As a promotional scheme, the United States Postal Service intentionally created 100 panes of the upright variety of the 2013 $2 Jenny Invert issue (Scott 4806)
Like the millions of normal stamps that show the plane flying upside down, these rare variety panes, which show the plane flying upright, are hidden within sealed blind packaging which, from the outside, cannot be distinguished from the regular issue.

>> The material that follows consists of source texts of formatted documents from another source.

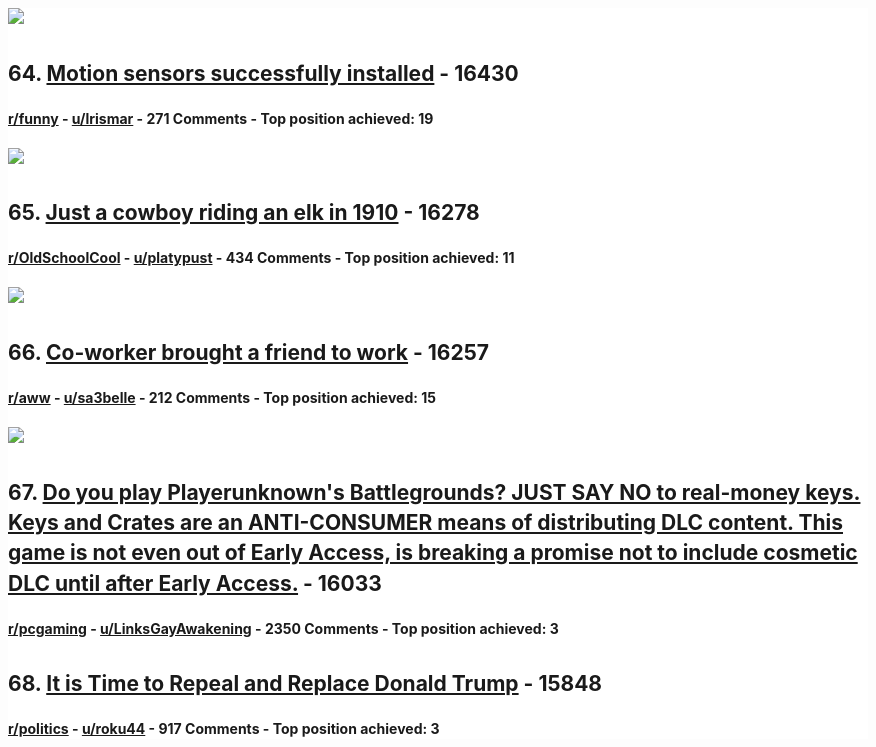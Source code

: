 <a href="http://i.imgur.com/VyUULne.gifv"><img src="https://b.thumbs.redditmedia.com/XsWbOkzRhgpP81gqn10czdQVBOgOtleFv0qD0Mh_5ns.jpg"></img></a>

## 64. [Motion sensors successfully installed](http://reddit.com/r/funny/comments/6pmf9w/motion_sensors_successfully_installed/) - 16430
#### [r/funny](http://reddit.com/r/funny) - [u/lrismar](http://reddit.com/u/lrismar) - 271 Comments - Top position achieved: 19

<a href="https://i.imgur.com/72AOSUB.gifv"><img src="https://b.thumbs.redditmedia.com/ZimQHzoJWDrfXStM7DcVtH5q1aKGYa33UVn3QOOgf_E.jpg"></img></a>

## 65. [Just a cowboy riding an elk in 1910](http://reddit.com/r/OldSchoolCool/comments/6plamu/just_a_cowboy_riding_an_elk_in_1910/) - 16278
#### [r/OldSchoolCool](http://reddit.com/r/OldSchoolCool) - [u/platypust](http://reddit.com/u/platypust) - 434 Comments - Top position achieved: 11

<a href="https://i.redd.it/u9xcp27crubz.jpg"><img src="https://b.thumbs.redditmedia.com/8vTyaS1OBD0SKZBANU2Y6K_I6n8mgq0W-jVGqM6HD_M.jpg"></img></a>

## 66. [Co-worker brought a friend to work](http://reddit.com/r/aww/comments/6plbk9/coworker_brought_a_friend_to_work/) - 16257
#### [r/aww](http://reddit.com/r/aww) - [u/sa3belle](http://reddit.com/u/sa3belle) - 212 Comments - Top position achieved: 15

<a href="http://i.imgur.com/ATV8MDM.jpg"><img src="https://a.thumbs.redditmedia.com/nRDHp962MA_kiQ9TFSOOr-ILOo_C-Y4bJae6nwbVRP8.jpg"></img></a>

## 67. [Do you play Playerunknown's Battlegrounds? JUST SAY NO to real-money keys. Keys and Crates are an ANTI-CONSUMER means of distributing DLC content. This game is not even out of Early Access, is breaking a promise not to include cosmetic DLC until after Early Access.](http://reddit.com/r/pcgaming/comments/6pmx25/do_you_play_playerunknowns_battlegrounds_just_say/) - 16033
#### [r/pcgaming](http://reddit.com/r/pcgaming) - [u/LinksGayAwakening](http://reddit.com/u/LinksGayAwakening) - 2350 Comments - Top position achieved: 3

## 68. [It is Time to Repeal and Replace Donald Trump](http://reddit.com/r/politics/comments/6prn60/it_is_time_to_repeal_and_replace_donald_trump/) - 15848
#### [r/politics](http://reddit.com/r/politics) - [u/roku44](http://reddit.com/u/roku44) - 917 Comments - Top position achieved: 3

The variety panes were then mixed in with the normal stamps.
Sezak’s discovery was No. 24 out of 100, according to a tally maintained by the Postal Service.
The $50,000 realization on Sezak’s pane is in the same ball park as other auction results that have been reported.
Sezak attended the James D. Julia auction in person, and told Linn’s that while multiple bids were placed for the rarity, none originated from the auction floor, so the identity of the winning bidder is not known.
All in all, it’s a nice return on a $12 investment, and Sezak wouldn’t mind if it happened again.
“I am still buying the Jenny stamp as I use them for postage on my book orders,” he said.